PYT burger bar in Philadelphia this week trotted out its Deep-Fried Twinkie Burger.

The $12 novelty sandwich is exactly what it sounds like: Instead of a traditional roll, the pork belly-and-beef burger comes sandwiched between two funnel cake-battered,deep-fried Twinkie buns. Completing the sweet-and-savory taste combination is a thick slice of American cheese and several pieces of applewood smoked bacon. It's served with waffle fries on the side and a crispy pickle.

And some people outside of Pittsburgh think we're  weird for piling fries on top of everything. 

It was only a matter of time before someone seized on America's love affair with Twinkies, which skyrocketed in popularity this summer after briefly being pulled from store shelves when long-time maker Hostess when bankrupt.
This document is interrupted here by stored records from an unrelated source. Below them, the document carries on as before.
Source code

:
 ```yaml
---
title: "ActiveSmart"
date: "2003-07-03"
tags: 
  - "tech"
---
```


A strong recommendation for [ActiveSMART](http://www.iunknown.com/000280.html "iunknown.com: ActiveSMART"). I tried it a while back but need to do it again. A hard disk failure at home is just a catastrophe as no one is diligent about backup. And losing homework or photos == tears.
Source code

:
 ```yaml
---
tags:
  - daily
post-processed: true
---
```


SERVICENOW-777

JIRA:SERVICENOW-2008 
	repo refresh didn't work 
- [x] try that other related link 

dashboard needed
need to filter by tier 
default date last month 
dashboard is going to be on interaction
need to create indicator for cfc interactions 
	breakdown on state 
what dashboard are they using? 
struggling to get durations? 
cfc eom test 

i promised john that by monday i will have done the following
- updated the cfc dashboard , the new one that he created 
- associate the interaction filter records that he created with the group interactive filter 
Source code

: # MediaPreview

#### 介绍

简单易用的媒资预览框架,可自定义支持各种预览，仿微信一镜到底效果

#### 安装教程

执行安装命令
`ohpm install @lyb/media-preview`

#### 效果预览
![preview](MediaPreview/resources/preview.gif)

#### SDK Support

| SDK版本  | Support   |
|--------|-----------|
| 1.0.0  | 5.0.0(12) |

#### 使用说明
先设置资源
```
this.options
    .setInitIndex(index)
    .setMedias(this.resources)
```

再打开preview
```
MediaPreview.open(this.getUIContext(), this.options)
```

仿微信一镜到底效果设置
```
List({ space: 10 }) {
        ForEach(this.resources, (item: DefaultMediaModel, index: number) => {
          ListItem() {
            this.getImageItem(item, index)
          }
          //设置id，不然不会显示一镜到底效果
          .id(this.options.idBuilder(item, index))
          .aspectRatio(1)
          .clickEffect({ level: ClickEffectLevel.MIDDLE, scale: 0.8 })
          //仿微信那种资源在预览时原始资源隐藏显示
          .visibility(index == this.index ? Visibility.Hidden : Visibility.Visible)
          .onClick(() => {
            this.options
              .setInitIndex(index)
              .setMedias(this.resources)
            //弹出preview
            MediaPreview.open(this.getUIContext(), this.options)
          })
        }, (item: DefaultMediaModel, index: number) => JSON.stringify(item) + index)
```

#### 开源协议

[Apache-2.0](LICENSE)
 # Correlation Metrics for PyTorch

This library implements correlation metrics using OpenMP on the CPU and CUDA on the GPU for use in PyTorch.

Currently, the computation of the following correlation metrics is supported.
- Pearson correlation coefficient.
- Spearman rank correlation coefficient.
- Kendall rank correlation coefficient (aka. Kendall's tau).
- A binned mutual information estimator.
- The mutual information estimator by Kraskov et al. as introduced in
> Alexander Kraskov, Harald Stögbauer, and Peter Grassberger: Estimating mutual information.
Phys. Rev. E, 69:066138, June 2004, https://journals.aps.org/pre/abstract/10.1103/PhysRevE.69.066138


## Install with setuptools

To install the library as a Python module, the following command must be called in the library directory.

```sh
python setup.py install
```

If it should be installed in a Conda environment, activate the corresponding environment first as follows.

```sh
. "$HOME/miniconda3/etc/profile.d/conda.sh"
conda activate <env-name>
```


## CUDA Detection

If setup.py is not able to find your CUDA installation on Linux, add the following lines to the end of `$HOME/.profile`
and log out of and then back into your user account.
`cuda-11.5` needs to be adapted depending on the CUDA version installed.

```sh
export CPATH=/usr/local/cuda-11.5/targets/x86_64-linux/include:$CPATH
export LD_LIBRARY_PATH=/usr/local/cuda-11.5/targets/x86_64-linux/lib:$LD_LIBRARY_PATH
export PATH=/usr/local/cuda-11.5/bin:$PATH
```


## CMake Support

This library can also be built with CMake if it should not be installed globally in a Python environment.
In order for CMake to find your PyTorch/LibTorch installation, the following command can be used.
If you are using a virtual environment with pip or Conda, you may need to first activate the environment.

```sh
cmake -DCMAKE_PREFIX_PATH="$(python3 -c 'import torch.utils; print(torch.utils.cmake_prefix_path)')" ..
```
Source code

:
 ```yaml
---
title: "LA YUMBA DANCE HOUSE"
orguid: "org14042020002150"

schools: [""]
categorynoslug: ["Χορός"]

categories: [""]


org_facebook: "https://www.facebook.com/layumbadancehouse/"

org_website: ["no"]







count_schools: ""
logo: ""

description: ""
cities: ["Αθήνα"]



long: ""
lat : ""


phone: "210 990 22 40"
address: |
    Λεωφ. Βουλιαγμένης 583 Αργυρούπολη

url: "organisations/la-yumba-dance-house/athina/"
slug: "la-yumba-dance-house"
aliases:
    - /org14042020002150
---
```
And what better place than PYT, which bills itself as the "home of America's Craaaziest Burgers."

The north Hancock St. restaurant has on its menu the artery-clogging Doh Nut! Burger, a beef patty topped with chocolate-covered bacon that comes stuffed between two glazed donut halves. It also previously sold a Szechuan Lamb Burger with buns made of sticky rice, a Mac 'N Cheese Burger and the ground-breaking Lasagna Bun Burger. That oddball combo sandwiched a 5-ounce cheesy-spicy meatball between two quarter-pound wedges of crumb-battered, meat-gravied noodle pie. Mama mia! booberryshake

Thirsty? For this week's Halloween celebration, PYT also offered boozy adult milkshakes made with Count Chocola, Franken Berry and Boo Berry cereals in addition to oh-so-boring Southern Tier Pumking. 

Regarding the limited-run Twinkie Burger, sales have been brisk.

"It's a really cool combination of salty and sweet. It's surprisingly very good," co-owner Sarah Brown said in a news story. 

Then, in what just might be the understatement of the year, she added: "It is very rich though."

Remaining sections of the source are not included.